What are your beauty essentials? If we were to peek into your beauty bag, what would we always find? 
I can’t go without a good eyeliner – Lise Watier’s Twist & Sharp Eye Stylo is my ultimate favourite. OGX’s Active beauty line is really great at sweat proofing your locks, which is a necessity when you are running around from meetings to events in 15 hours days.

Tell us a bit about your mantra of “work-life integration.” How did you come to find this? 
I was attending a lunch with Shelley Broader, the former CEO of Walmart Canada, and she brought up the concept of work-life integration and it clicked. I love what I do and I can’t, nor do I want to, just walk away from my job when I leave the office. I’m the same person at work and at home. This concept that it didn’t need to be separate really resonated with me and helped me be at peace with the integration of my work life and my home life.

Everyone’s talking about morning routines these days. Do you have a morning ritual? 
Yes, it’s all about starting your day off on a positive note. Every day I like to write down things that I’m grateful for in my gratitude journal.

And what’s a typical day-in-the-life for you? 
I know it seems cliché, but no two days are the same. Generally I wake up early, have a cup of coffee and review emails and my schedule so that I’m prepped for the day ahead. From there, I try to squeeze in a ride at SPINCO. From there, I’ll head into the office, where my day is spent in back-to-back meetings: meetings with prospective clients, strategy meetings with existing clients, and check-ins with the internal team to get progress updates and ensure we’re on target for meeting our objectives. In the evening, I usually attend one-two events, often related to media, fashion, or a client, before coming home to my husband and dog to watch some of my favourite shows: Succession, The Affair, The Handmaid’s Tale – I LOVE TV!

What are some ways that you try to give back to the community through philanthropy? Are there causes you are particularly passionate about? 
I’m very proud of the work we do with Artists for Peace and Justice. Ben Stiller and Susan Sarandon are our chairs for the US, Yannick and Shantelle Bisson are on our board in Canada and here we are 11 years later having raised over $32 million, of which a large portion comes from our annual TIFF Gala.

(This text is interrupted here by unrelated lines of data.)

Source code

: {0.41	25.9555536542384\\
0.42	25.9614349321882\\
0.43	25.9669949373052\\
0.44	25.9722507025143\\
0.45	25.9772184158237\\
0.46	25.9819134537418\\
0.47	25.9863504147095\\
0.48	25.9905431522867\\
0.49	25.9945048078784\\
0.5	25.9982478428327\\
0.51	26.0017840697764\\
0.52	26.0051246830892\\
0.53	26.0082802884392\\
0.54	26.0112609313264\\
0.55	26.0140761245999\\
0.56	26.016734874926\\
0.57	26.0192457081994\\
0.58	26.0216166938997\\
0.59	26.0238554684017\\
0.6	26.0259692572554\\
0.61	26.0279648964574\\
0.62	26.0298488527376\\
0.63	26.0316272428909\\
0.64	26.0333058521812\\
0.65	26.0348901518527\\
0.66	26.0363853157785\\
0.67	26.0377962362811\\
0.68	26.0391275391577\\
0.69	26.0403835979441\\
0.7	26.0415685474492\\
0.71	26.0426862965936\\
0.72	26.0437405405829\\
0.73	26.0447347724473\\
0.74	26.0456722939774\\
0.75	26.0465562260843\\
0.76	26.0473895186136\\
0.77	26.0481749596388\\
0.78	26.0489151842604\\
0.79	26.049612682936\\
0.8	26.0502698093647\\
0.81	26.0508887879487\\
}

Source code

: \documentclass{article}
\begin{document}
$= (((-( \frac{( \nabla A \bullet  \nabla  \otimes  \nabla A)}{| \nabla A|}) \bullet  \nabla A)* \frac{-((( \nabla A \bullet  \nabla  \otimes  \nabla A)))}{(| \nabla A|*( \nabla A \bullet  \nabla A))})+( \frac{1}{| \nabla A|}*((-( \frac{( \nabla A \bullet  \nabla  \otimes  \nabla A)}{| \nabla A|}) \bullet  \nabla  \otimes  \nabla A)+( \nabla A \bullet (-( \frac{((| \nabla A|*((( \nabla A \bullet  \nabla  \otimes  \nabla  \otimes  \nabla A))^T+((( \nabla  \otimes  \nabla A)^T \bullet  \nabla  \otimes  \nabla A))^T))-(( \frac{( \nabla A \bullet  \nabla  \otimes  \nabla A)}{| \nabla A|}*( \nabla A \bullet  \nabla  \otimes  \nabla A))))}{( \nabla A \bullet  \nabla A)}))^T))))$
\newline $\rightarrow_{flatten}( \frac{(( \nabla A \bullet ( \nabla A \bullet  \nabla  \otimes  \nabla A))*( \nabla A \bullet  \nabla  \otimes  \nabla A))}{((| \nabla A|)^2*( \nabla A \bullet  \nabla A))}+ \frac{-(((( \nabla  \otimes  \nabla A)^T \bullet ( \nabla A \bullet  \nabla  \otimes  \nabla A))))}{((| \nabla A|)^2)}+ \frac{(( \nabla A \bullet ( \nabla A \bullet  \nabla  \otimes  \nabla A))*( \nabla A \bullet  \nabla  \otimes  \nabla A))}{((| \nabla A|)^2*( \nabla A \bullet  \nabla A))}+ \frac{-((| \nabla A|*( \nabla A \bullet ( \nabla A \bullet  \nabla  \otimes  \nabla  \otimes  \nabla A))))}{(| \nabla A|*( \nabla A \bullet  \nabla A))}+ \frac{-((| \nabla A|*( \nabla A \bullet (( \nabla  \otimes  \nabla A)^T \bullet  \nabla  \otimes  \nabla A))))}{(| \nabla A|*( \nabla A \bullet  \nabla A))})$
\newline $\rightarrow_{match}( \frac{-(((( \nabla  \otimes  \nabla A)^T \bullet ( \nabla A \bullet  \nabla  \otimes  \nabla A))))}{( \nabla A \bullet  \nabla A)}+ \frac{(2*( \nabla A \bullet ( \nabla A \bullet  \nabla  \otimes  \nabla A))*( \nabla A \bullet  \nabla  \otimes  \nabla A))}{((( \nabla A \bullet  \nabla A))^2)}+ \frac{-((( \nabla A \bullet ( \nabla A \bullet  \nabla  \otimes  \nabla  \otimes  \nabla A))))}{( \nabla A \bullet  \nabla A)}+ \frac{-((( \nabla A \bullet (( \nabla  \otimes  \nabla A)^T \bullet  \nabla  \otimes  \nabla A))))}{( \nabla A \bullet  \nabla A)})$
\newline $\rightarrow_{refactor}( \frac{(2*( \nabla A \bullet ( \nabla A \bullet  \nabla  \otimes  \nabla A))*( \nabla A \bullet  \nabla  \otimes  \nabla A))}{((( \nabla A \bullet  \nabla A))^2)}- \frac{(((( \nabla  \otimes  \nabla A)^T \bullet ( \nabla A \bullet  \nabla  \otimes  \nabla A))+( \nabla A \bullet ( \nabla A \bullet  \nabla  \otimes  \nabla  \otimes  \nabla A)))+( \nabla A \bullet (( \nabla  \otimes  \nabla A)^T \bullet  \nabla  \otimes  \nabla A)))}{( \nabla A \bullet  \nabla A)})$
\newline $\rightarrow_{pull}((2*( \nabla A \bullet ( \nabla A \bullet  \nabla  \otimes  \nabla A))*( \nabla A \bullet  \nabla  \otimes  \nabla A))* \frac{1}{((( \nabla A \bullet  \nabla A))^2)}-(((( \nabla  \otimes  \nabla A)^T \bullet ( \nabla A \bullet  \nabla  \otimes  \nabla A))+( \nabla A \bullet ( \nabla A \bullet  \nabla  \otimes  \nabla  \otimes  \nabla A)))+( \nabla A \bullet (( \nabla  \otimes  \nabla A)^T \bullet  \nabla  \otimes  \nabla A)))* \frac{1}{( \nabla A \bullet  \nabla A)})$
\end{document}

I’m also launching a new e-commerce platform called ShopNK where I’ll be collaborating with a number of recognized and up-and-coming Canadian brands to offer unique, limited-edition products that align with my #NKAllBlackEverything brand. Falling under three categories I’m passionate about – fashion, beauty and lifestyle – you will see items such as entertaining accessory must-haves from Thirty Six Knots, a LINE Knitwear capsule collection consisting of an oversized travel scarf, lightweight hoodie and the must-have crewneck, and silk CIAO SEA kimono. We will be launching ShopNK online during the first week of TIFF, as well as with a physical 4-day, pop-up at our annual IT Lounge x Producers Ball. What I’m most excited about with this initiative is that all proceeds from each item sold will go directly to benefit local and international charities. In order to encourage this generation to feel more accountable with giving back, they will have the opportunity to decide from the following organizations that their money will support – APJ, G(irls)20, Dog Tales, St. Felix Centre and Best Buddies.